▼▼▼
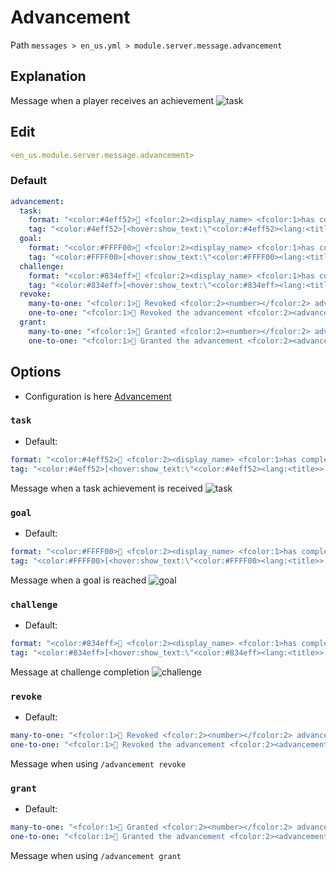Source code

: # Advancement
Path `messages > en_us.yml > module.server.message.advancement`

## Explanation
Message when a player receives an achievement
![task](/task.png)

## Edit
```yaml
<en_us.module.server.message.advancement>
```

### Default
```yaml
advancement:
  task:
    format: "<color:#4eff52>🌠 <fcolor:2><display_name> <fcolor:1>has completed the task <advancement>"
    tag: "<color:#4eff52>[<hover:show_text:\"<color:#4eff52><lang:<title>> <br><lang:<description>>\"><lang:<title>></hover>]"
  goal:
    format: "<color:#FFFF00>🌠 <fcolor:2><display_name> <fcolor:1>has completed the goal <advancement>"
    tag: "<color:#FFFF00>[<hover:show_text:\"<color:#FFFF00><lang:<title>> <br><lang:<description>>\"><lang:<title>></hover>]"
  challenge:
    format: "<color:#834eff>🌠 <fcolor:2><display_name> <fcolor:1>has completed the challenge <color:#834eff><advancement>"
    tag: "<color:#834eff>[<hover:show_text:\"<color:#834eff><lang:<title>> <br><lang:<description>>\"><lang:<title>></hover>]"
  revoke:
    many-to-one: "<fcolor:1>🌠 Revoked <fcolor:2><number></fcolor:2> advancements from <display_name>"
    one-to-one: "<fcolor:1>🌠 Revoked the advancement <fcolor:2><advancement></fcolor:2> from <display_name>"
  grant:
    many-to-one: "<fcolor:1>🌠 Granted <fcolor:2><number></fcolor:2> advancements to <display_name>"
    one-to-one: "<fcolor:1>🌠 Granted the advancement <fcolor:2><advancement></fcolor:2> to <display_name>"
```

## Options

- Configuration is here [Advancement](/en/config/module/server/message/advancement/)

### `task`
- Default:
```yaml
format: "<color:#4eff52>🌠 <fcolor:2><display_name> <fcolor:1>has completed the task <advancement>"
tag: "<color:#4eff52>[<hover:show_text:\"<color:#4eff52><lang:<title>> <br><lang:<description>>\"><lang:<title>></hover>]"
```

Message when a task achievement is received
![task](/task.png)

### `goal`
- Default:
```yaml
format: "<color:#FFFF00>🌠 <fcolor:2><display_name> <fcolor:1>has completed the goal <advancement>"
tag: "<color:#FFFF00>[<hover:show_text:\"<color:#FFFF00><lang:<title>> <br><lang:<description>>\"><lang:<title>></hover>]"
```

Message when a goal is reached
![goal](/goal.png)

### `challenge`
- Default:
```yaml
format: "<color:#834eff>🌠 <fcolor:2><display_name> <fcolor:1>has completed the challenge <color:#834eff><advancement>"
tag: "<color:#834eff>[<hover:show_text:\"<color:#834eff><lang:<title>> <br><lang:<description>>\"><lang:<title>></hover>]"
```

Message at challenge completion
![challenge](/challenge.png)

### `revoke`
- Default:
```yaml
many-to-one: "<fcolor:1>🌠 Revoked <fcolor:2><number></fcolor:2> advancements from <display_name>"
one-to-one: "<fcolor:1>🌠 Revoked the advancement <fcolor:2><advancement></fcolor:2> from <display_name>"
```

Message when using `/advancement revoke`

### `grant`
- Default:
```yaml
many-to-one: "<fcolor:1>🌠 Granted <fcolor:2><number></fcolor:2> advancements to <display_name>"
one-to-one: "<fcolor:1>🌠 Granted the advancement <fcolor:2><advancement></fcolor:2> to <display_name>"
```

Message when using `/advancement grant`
▲▲▲
▸ Task brief:
Although the records include pictures, output only their text, exactly and completely.

▸ Exercise answer:
Source code

: # Advancement
Path `messages > en_us.yml > module.server.message.advancement`

## Explanation
Message when a player receives an achievement
![task](/task.png)

## Edit
```yaml
<en_us.module.server.message.advancement>
```

### Default
```yaml
advancement:
  task:
    format: "<color:#4eff52>🌠 <fcolor:2><display_name> <fcolor:1>has completed the task <advancement>"
    tag: "<color:#4eff52>[<hover:show_text:\"<color:#4eff52><lang:<title>> <br><lang:<description>>\"><lang:<title>></hover>]"
  goal:
    format: "<color:#FFFF00>🌠 <fcolor:2><display_name> <fcolor:1>has completed the goal <advancement>"
    tag: "<color:#FFFF00>[<hover:show_text:\"<color:#FFFF00><lang:<title>> <br><lang:<description>>\"><lang:<title>></hover>]"
  challenge:
    format: "<color:#834eff>🌠 <fcolor:2><display_name> <fcolor:1>has completed the challenge <color:#834eff><advancement>"
    tag: "<color:#834eff>[<hover:show_text:\"<color:#834eff><lang:<title>> <br><lang:<description>>\"><lang:<title>></hover>]"
  revoke:
    many-to-one: "<fcolor:1>🌠 Revoked <fcolor:2><number></fcolor:2> advancements from <display_name>"
    one-to-one: "<fcolor:1>🌠 Revoked the advancement <fcolor:2><advancement></fcolor:2> from <display_name>"
  grant:
    many-to-one: "<fcolor:1>🌠 Granted <fcolor:2><number></fcolor:2> advancements to <display_name>"
    one-to-one: "<fcolor:1>🌠 Granted the advancement <fcolor:2><advancement></fcolor:2> to <display_name>"
```

## Options

- Configuration is here [Advancement](/en/config/module/server/message/advancement/)

### `task`
- Default:
```yaml
format: "<color:#4eff52>🌠 <fcolor:2><display_name> <fcolor:1>has completed the task <advancement>"
tag: "<color:#4eff52>[<hover:show_text:\"<color:#4eff52><lang:<title>> <br><lang:<description>>\"><lang:<title>></hover>]"
```

Message when a task achievement is received
![task](/task.png)

### `goal`
- Default:
```yaml
format: "<color:#FFFF00>🌠 <fcolor:2><display_name> <fcolor:1>has completed the goal <advancement>"
tag: "<color:#FFFF00>[<hover:show_text:\"<color:#FFFF00><lang:<title>> <br><lang:<description>>\"><lang:<title>></hover>]"
```

Message when a goal is reached
![goal](/goal.png)

### `challenge`
- Default:
```yaml
format: "<color:#834eff>🌠 <fcolor:2><display_name> <fcolor:1>has completed the challenge <color:#834eff><advancement>"
tag: "<color:#834eff>[<hover:show_text:\"<color:#834eff><lang:<title>> <br><lang:<description>>\"><lang:<title>></hover>]"
```

Message at challenge completion
![challenge](/challenge.png)

### `revoke`
- Default:
```yaml
many-to-one: "<fcolor:1>🌠 Revoked <fcolor:2><number></fcolor:2> advancements from <display_name>"
one-to-one: "<fcolor:1>🌠 Revoked the advancement <fcolor:2><advancement></fcolor:2> from <display_name>"
```

Message when using `/advancement revoke`

### `grant`
- Default:
```yaml
many-to-one: "<fcolor:1>🌠 Granted <fcolor:2><number></fcolor:2> advancements to <display_name>"
one-to-one: "<fcolor:1>🌠 Granted the advancement <fcolor:2><advancement></fcolor:2> to <display_name>"
```

Message when using `/advancement grant`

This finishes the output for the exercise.